CSCI 532: Algorithms
Spring 2020
Schedule subject to change. Refresh webpage (or hit F5) to view current page.
Lecture
- Tuesday, Thursday 8:00 - 9:15 am on Webex
- Lectures will be videotaped and put on this website.
Instructor
Sean Yaw
- E-mail: sean.yaw (at) montana.edu (email me whenever, I'll respond as soon as I get it)
- Office: Barnard Hall 360
- Office Hours: Tuesday, Thursday 9:30 - 11:00 am and by appointment.
Textbook
- Introduction to Algorithms by Cormen, Leiserson, Rivest, and Stein (3rd edition).
Course Objectives
MSU course description: Concrete time and space complexity; combinatorial algorithms; greedy algorithms; dynamic programming; probabilistic and randomized algorithms; branch-and-bound algorithms.

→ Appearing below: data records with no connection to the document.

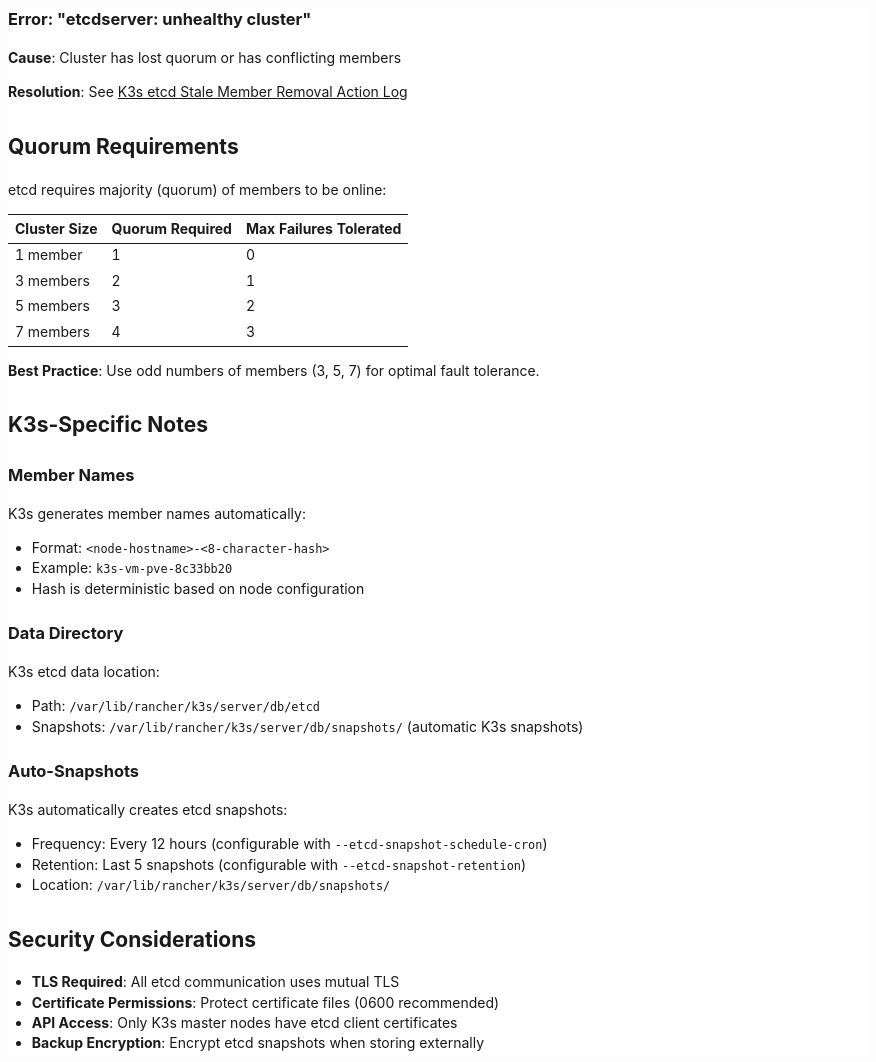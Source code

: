 ### Error: "etcdserver: unhealthy cluster"

**Cause**: Cluster has lost quorum or has conflicting members

**Resolution**: See [K3s etcd Stale Member Removal Action Log](../troubleshooting/action-log-k3s-etcd-stale-member-removal.md)

## Quorum Requirements

etcd requires majority (quorum) of members to be online:

| Cluster Size | Quorum Required | Max Failures Tolerated |
|--------------|-----------------|------------------------|
| 1 member     | 1               | 0                      |
| 3 members    | 2               | 1                      |
| 5 members    | 3               | 2                      |
| 7 members    | 4               | 3                      |

**Best Practice**: Use odd numbers of members (3, 5, 7) for optimal fault tolerance.

## K3s-Specific Notes

### Member Names

K3s generates member names automatically:
- Format: `<node-hostname>-<8-character-hash>`
- Example: `k3s-vm-pve-8c33bb20`
- Hash is deterministic based on node configuration

### Data Directory

K3s etcd data location:
- Path: `/var/lib/rancher/k3s/server/db/etcd`
- Snapshots: `/var/lib/rancher/k3s/server/db/snapshots/` (automatic K3s snapshots)

### Auto-Snapshots

K3s automatically creates etcd snapshots:
- Frequency: Every 12 hours (configurable with `--etcd-snapshot-schedule-cron`)
- Retention: Last 5 snapshots (configurable with `--etcd-snapshot-retention`)
- Location: `/var/lib/rancher/k3s/server/db/snapshots/`

## Security Considerations

- **TLS Required**: All etcd communication uses mutual TLS
- **Certificate Permissions**: Protect certificate files (0600 recommended)
- **API Access**: Only K3s master nodes have etcd client certificates
- **Backup Encryption**: Encrypt etcd snapshots when storing externally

At the end of the course, my goal is for you to be able to:
- Given a problem, understand it and develop a clear, efficient plan to solve it.
- Understand a broad set of algorithmic tools and have an intuition for when to apply which tools, including:
- Dynamic Programming.
- Greedy Approaches.
- Graph Representations.
- Linear Programming.
- Approximation Techniques.
- Understand and be able to comment on the time and space complexity of an algorithm, including being able to characterize recursive relations.
- Understand what NP-Complete problems are, have an intuition for the solvability of new problems, and have familiarity with techniques to deal with NP-Complete problems.
Grading
- Homework (lowest dropped) - 40%
- Quizzes - 30%
- Presentation - 15%
- Final - 15%
At the end of the semester, grades will be determined (after any curving takes place) based on your class average as follows:
- 93+: A
- 90+: A-
- 87+: B+
- 83+: B
- 80+: B-
- 77+: C+
- 73+: C
- 70+: C-
- 67+: D+
- 63+: D
- 60+: D-
- 0+: F
Late Policy
No late submissions will be accepted.
Collaboration Policy
- You are encouraged to do homework assignments in groups of two people. You must indicate on the submission everyone that contributed. If someone did not substantially contribute to a submission, they cannot be included on it.
- Exams are to be taken individually.
- You may not copy or modify solutions that are not your own (e.g. from the Internet, from a classmate not listed as a contributor,...) for any graded material. I know how to use the Google and I have a Chegg membership. If you find it, I will too!
Failure to abide by these rules will result in everyone involved being reported to the Dean of Students and could result in failing the course.